490: ◆M0wTTx2gAU[saga]
2025/07/22(火) 18:14:10.24 ID:ZZ1ZqYXzO
全ては偶然。勇者パーティーの前に捨てゴマとして並べられた俺達に、大柄な体格で大剣を携えた勇者レンが向かって来て、そこからは嵐に見舞われたような惨状だった。情けなく気絶していた俺が目を覚ませば、同胞の死体の山。その中にしっかり兄貴も首と胴体がお別れした姿で混ざっていた。
「おいおい狼男の目玉つぶしやがったぞあいつ」
「ぐがはあっ!?う、嘘だろ……!」
「死ネよやぁあ゛!」
感慨など無い。俺にとっては目の上のたんこぶが消えただけで、魔王軍にとっては代わりの効く兵隊が死んだだけだ。団長様のように墓なんてつくってもらえる筈もない。だから俺は最後の情として、荒野に兄貴の死体を埋めて石を積み重ねた雑な墓を作ってやった。軽く蹴れば壊せるような墓だが、自分の命もやベーのに死んだ兄貴のためにこれ以上構っていられなかった。
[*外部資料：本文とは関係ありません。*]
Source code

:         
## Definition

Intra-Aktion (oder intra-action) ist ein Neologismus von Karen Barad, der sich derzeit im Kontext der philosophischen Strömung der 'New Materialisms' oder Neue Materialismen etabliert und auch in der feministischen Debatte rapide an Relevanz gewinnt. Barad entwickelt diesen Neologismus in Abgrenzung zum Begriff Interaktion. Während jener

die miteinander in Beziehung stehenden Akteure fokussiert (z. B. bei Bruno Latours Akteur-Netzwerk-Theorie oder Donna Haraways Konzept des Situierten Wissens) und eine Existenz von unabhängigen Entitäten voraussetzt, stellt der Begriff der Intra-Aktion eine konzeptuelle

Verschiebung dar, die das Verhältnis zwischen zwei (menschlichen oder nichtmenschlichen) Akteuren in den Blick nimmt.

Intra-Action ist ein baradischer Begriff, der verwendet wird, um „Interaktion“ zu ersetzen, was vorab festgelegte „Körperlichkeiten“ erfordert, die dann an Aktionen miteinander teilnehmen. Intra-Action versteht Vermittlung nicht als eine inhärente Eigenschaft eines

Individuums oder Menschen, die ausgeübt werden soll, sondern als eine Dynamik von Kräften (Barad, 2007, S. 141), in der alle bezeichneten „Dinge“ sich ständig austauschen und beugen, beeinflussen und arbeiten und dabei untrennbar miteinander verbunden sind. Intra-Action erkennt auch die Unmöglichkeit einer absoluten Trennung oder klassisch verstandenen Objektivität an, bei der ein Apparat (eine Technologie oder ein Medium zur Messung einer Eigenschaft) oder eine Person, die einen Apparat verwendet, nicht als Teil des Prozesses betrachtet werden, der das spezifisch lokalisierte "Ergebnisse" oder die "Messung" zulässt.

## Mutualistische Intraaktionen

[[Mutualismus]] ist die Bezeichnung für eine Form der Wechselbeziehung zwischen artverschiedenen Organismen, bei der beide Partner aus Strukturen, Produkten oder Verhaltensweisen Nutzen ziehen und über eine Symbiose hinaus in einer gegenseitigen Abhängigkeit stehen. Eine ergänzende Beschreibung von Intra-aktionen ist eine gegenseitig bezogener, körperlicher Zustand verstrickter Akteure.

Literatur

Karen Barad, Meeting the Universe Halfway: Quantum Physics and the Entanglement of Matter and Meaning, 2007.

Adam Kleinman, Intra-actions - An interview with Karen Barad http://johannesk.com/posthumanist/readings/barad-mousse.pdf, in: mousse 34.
だが俺は結局上手く立ち回れずこんなところで見世物として命を落とす!
「ぎは……げは……はあ、はあ」
「お、俺が…………ゴブリン……なんぞに」
『おいおいなんと!狼男の腹をかっさばきゴブリンの勝利だぁ!』
「まじかぁ〜〜!」
「ギ?……ギ?ごぎ。オデ…………勝ヂ?」
なんか俺は勝っていた。目の前ではせめて手傷を負わせてやろうと思っていた狼男が事切れている。緑の身体に返り血を浴び、真っ赤な姿から俺はこの日以来レッドゴブリンと呼ばれるようになった。
☆☆
死にたいやつなどいる筈もない。俺は闘技場で戦うことが日常となっていた。組まれるカードは明らかに俺を『噛ませ』の位置に置いたもの。襲いかかるのはミノタウロスやハーピィといった中級の魔物達。死に物狂いでない日は無かった。翌日の殺し合いに怯え震えながら眠り、必死に戦う。全身に生傷が増え、気づけば俺は10連勝していた。
『も、もはや疑う余地はない。レッドゴブリンの強さは本物だ〜』
「ぜえ、ぜえ。ぎは……死んダ……?」
目の前で横たわる大柄な魔物どもを、俺はすぐにでも起き上がってくるんじゃないかと恐れている。それはいつの間にか名前になぞられて与えられた全身真っ赤な鎧を身に付けるようになってからも変わらない。だが奴らは立ってこなかった。